July 16, 2021
As between individual doctors and patients, between medical colleagues and between one neighbor and the next, it’s a boundary issue. We offer our best ADVICE, complicated by today’s overabundance of misinformation and inadequately proven assertion and opinion. Then each of us gets to decide FOR HIMSELF OR HERSELF whether to become vaccinated.
Under what is called the “police power of the state”, which covers matters pertaining to the health, safety or general well-being OF THE PUBLIC, the state legislature has the authority create and its administration to enforce laws governing the BEHAVIOR OF OTHERS. As individuals, institutions, political parties or doctors, we do not have this power. Never have.
This has long been established: that in the case, for instance, of individuals declining medical treatment for themselves, they are free to do so. If others, e.g. family, feel that individuals are not competent to decide for themselves, or if they are making decisions for their children that may result in harm to or the death of the child, petition may be made to the courts by doctors and hospitals for a court order to proceed with treatment. Both sides may be represented by lawyers and the court will decide.
Yesterday I had an encounter that illustrated this boundary issue for me.

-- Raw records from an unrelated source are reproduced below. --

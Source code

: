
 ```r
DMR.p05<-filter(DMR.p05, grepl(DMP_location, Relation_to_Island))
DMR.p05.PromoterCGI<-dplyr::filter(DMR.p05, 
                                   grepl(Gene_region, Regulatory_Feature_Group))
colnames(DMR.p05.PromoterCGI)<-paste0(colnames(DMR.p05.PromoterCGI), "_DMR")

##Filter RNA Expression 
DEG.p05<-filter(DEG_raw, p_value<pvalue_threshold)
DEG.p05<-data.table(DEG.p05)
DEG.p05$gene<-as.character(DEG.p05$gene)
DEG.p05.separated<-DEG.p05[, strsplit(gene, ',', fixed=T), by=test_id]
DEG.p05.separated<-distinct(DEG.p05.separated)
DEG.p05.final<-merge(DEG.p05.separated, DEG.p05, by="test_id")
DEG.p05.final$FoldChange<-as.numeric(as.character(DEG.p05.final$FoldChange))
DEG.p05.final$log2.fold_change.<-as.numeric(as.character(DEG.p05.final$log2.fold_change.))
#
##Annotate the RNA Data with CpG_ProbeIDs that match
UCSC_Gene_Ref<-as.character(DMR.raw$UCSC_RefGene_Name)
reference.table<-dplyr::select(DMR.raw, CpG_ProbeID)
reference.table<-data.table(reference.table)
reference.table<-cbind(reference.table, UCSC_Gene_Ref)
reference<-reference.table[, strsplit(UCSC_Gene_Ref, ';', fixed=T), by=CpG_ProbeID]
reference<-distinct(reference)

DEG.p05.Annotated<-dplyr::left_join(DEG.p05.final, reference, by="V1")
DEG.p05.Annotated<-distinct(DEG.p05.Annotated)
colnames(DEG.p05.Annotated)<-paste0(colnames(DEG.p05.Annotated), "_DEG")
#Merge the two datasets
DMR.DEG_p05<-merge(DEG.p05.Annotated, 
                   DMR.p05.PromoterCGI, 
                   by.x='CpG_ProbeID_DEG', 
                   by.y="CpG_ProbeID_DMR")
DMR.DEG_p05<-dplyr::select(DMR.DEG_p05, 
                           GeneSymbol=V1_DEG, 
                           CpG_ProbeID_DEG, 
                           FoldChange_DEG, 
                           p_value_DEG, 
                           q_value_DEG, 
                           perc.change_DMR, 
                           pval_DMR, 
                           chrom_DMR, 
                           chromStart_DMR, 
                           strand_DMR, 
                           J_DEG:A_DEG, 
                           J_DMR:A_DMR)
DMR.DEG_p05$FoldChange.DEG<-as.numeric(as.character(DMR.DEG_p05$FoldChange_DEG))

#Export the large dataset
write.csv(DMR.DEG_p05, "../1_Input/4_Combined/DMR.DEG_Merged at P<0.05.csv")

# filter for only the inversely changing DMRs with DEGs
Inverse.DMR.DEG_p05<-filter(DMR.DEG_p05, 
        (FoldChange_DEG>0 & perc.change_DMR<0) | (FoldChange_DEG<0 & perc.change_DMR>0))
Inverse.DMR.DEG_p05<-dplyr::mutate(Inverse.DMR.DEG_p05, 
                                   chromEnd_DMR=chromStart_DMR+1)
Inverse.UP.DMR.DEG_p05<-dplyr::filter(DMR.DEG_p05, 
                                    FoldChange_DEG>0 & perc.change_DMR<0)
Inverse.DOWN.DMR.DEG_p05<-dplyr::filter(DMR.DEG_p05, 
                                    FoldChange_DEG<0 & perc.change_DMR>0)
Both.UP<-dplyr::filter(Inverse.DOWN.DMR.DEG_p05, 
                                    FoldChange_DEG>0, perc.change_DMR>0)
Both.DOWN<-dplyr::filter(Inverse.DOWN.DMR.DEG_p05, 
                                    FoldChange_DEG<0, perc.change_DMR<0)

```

My next door neighbor had invited me to dinner with a new neighbor and two others from the next block. When she stopped yesterday to tell me about a change in the date, I asked whether she knew the vaccination status of all the guests, indicating that I was vaccinated.
Drawing back and lifting her chin as if offended that I had asked, her response was, “I don’t think that’s anyone’s business.”
I said it made a difference to me because I am still wearing a mask for any indoor gatherings that include any people who are unvaccinated. And that I would need to know whether to wear my mask or remove it.
Her reaction was, “That makes no sense to me!”
(It was sounding to me as though she would be offended if I took it upon myself to ask her guests in her home whether they were vaccinated.)
I responded with a smile intended to be tolerant, but which she may have taken to be condescending, that it made sense to me and that as things stood I would not be able to attend the dinner, adding,”But thanks for the invitation.”Again, intended to be sincere, but which she may have taken to be sarcastic.
Fortunately, for the most recent half of my 86 years I have been able to accept the things I cannot change with a modicum of serenity.